There is a considerable distance between what we can do within our sector to let our local, state, and national leaders know what we are thinking and the legal act of lobbying that is clearly out of bounds. That line is actually far down the field from where many of us focus most of our activities and efforts. There is a world of things we can do that keep us well within the limits the law puts on our sector.
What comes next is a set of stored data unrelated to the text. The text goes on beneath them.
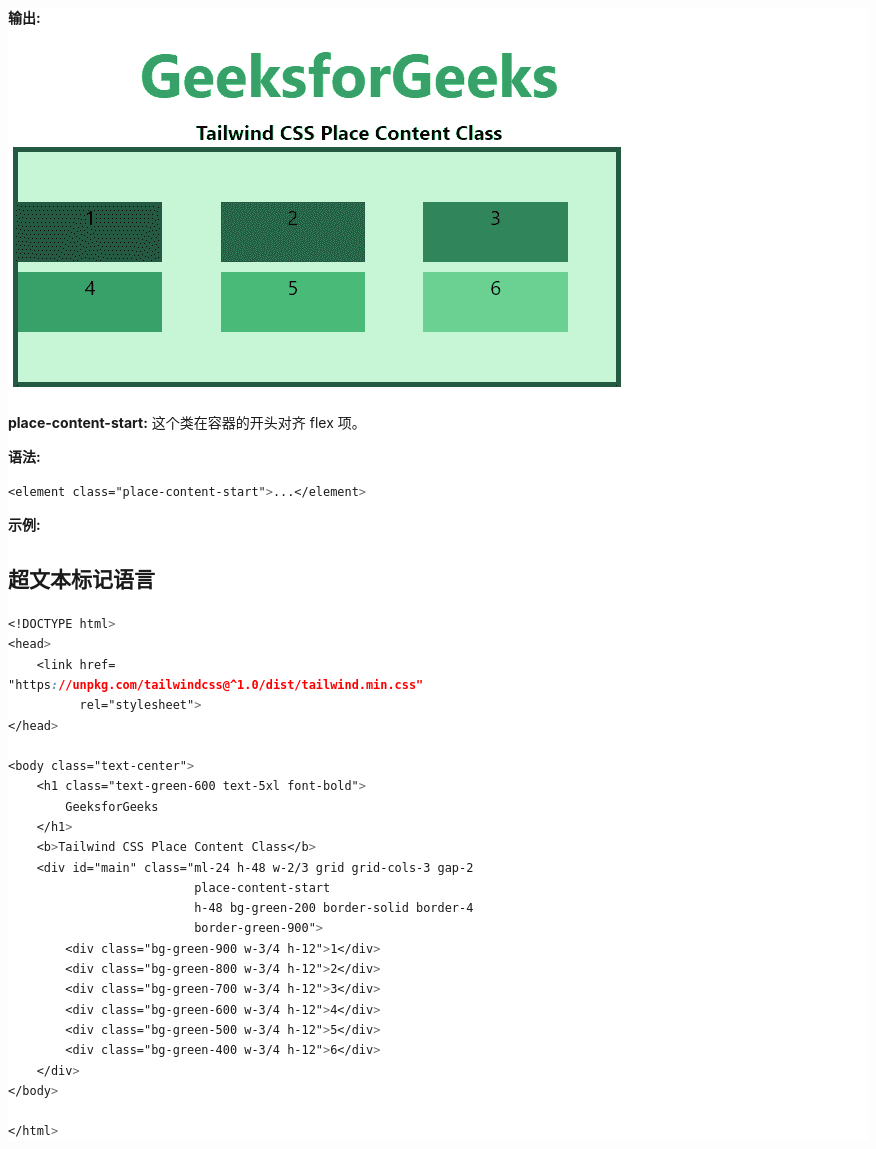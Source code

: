 **输出:**

![](img/408ce25afab0b533b4a74fea3ae7a14c.png)

**place-content-start:** 这个类在容器的开头对齐 flex 项。

**语法:**

```css
<element class="place-content-start">...</element>
```

**示例:**

## 超文本标记语言

```css
<!DOCTYPE html> 
<head> 
    <link href=
"https://unpkg.com/tailwindcss@^1.0/dist/tailwind.min.css" 
          rel="stylesheet"> 
</head> 

<body class="text-center"> 
    <h1 class="text-green-600 text-5xl font-bold">
        GeeksforGeeks
    </h1> 
    <b>Tailwind CSS Place Content Class</b> 
    <div id="main" class="ml-24 h-48 w-2/3 grid grid-cols-3 gap-2 
                          place-content-start 
                          h-48 bg-green-200 border-solid border-4 
                          border-green-900"> 
        <div class="bg-green-900 w-3/4 h-12">1</div>
        <div class="bg-green-800 w-3/4 h-12">2</div>
        <div class="bg-green-700 w-3/4 h-12">3</div>
        <div class="bg-green-600 w-3/4 h-12">4</div>
        <div class="bg-green-500 w-3/4 h-12">5</div>
        <div class="bg-green-400 w-3/4 h-12">6</div>
    </div> 
</body> 

</html>
```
Where the work of ending homelessness is concerned, we’re fully in the clear when we seek to educate elected and appointed officials about the issues and the evidence-based practices that offer proven pathways toward success. While we as foundation representatives must steer clear of addressing pending legislation and efforts to sway individual voter decisions at a grass-roots level―about candidates running for office or public ballot initiatives, for example―we have a responsibility to let both elected officials and the larger community know what matters to us as funders, why we are making the grants we make, and what impacts we are seeking to achieve through our work. We are even within the boundaries established by the law when we comment on existing policies, bills that have been signed into law, and the configuration of funding that is already in place.
None of that is lobbying. It’s citizenship. And I would argue that the grantmaking hats we wear don’t absolve us from this responsibility. Instead, it means we must be sure to use our voices in ways that are loud and clear.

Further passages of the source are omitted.